Some experts say that if Angels Flight had a track braking system, it could have reduced the chances of injuries in an accident such as the one a month ago today in which one person was killed and seven injured.

"Some sort of track braking system could have decelerated the car and minimized the force of the impact," said USC civil engineering professor Najmedin Meshkati, who studied many of the documents for The Times. "If the track brake was coupled with some other mechanism such as a tail hook, it might have been able to stop it."

An executive for the now-defunct firm that designed the funicular's motor drive system defended the lack of an emergency track brake. "It was a safe system," said Michael Stephenson of Yantrak, which was based in Carson City, Nev. He declined to elaborate.
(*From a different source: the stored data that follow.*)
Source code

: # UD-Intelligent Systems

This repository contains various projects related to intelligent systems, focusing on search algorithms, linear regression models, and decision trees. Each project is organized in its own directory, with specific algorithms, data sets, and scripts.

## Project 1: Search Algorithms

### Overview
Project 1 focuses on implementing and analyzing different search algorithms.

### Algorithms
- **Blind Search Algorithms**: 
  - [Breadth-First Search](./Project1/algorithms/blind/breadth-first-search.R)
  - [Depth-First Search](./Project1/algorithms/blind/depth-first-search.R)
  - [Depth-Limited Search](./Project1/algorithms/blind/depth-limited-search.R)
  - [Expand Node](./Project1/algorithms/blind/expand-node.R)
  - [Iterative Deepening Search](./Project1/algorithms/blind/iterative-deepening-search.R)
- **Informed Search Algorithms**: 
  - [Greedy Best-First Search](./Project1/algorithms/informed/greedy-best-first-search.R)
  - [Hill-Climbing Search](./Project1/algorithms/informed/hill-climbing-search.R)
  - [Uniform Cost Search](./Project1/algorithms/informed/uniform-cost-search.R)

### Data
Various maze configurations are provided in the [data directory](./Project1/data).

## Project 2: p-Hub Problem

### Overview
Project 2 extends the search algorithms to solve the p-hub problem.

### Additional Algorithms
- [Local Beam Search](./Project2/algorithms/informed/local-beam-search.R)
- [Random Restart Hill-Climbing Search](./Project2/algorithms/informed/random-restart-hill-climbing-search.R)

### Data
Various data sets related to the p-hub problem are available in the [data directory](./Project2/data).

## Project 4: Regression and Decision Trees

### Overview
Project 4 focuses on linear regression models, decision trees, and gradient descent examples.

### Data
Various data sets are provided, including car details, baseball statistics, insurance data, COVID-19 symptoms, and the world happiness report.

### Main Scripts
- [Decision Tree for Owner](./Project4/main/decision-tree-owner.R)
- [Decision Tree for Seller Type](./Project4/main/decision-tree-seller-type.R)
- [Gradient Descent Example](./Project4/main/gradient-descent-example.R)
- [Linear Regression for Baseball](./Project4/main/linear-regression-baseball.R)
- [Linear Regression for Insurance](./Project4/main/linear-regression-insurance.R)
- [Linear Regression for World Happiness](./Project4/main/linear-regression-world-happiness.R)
Christopher Bisgaard, a private attorney hired by the CRA to investigate the accident, said the agency is withholding detailed comment until it completes its own investigation.

"The CRA believes it acted reasonably," Bisgaard said regarding the construction project.

Ongoing Probe of Fatal Accident

On Feb. 1, an 83-year-old Holocaust survivor from New Jersey was killed, and his wife and six others were injured when one of the funicular's two cable cars hurtled down the steep track and collided with its twin. Federal investigators found that cable had unraveled from one of the system's two drums, and they are seeking to determine why.